“What’s that old quote? If you’re going to tell people the truth, you’d better make them laugh, otherwise they’ll kill you.”
Benjamin Law, creator and co-writer of The Family Law, is talking of a guiding principle he has used to tell the story based on his memoirs, of growing up gay in an Asian Australian family on Queensland’s Sunshine Coast.
In the show’s final season, Law’s lightly fictionalised younger self (played by Trystan Go) comes out as gay, mirroring what was ultimately a positive experience for Law. It gives The Family Law the distinction of being Australia’s first TV comedy about gay teen sexuality, and at a vital time when discourse on LGBTIQ+ youth is at its most divisive.
The comedy also offers a point of difference in a global screen culture that has produced so many negative queer coming out stories.
“I don’t think there’s a right portrayal, I just think that we need a bigger diversity of portrayals of those stories,” Law tells SBS Guide.
“We’re dealing with some heavy stuff here in this coming out story. There’s denial and confusion and awkwardness and shame and embarrassment, but if you frame it as a comedy, people are going to hopefully tune in more easily.”
There’s comic richness in the situations Benjamin finds himself in: he’s completely oblivious to the fact he’s sporting bondage wear at a party and he’s mortified at getting “stiffies” in drama class brought on by hunky classmate and neighbour Klaus (Takaya Honda) and that everyone knows he’s having wet dreams on a family camping trip.
“We wanted to make something non-confronting that parents could watch with their teenagers too, that you could both get a laugh out of,” says Law, with “everyone just being appalled at the jokes together. So to make something approachable like that is kind of necessary because I haven’t really seen anything like that. It’s certainly something I wish I had when I was growing up.”

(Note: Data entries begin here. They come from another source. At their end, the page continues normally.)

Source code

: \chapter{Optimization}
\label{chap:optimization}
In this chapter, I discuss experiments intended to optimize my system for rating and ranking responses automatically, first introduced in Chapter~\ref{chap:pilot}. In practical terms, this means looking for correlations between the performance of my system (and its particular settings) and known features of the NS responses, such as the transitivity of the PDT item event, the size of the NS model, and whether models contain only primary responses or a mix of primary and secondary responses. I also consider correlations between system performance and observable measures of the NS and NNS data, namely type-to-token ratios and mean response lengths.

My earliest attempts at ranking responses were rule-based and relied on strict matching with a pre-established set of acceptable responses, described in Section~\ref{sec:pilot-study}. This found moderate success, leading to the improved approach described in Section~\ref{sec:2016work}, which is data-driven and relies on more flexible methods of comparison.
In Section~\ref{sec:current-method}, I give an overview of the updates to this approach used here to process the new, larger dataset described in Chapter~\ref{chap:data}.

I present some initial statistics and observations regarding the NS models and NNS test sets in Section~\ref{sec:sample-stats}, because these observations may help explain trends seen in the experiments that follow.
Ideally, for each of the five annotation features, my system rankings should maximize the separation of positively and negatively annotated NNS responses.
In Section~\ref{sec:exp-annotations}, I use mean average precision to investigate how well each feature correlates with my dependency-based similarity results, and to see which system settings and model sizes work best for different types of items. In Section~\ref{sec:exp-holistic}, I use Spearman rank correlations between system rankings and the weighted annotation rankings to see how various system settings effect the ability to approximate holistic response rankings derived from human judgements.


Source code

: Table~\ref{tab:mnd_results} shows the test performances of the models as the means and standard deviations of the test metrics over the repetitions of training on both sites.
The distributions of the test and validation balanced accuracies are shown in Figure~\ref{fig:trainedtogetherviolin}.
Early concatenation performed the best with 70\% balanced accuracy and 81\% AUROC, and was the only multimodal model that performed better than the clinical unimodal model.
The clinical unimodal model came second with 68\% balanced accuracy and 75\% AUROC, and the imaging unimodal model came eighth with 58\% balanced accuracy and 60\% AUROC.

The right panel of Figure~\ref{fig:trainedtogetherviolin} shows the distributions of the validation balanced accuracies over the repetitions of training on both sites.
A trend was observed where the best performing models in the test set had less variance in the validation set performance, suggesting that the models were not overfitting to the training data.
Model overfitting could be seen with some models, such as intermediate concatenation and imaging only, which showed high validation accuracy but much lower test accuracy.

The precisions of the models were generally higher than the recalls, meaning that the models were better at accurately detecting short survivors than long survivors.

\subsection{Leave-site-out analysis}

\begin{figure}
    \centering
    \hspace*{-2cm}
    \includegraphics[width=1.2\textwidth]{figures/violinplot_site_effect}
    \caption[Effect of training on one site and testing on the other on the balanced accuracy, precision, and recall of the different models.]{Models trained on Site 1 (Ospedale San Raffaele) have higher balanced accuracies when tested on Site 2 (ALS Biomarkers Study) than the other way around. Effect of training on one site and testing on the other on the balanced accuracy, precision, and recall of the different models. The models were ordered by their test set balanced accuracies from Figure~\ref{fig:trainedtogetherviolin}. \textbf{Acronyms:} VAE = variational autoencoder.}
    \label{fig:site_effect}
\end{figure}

The Family Law is part of a trend of positive coming out stories with lead teenage characters, following on from movies like Blockers, Alex Strangelove, Hearts Beat Loud and Love, Simon.
True to Law’s own life, parents Jenny (Fiona Choi) and Danny (Anthony Brandon Wong) show loving support when Benjamin comes out. Their reaction resonated personally with Wong, as a gay man himself.
“It’s really important to show a positive coming out story to subvert the idea and the fear that coming out is always going to end in a negative,” Wong says.
“Because in my own experience, my parents are incredible champions of me and they’re very proud of me, and they’ve always welcomed my partners into the family, as family.”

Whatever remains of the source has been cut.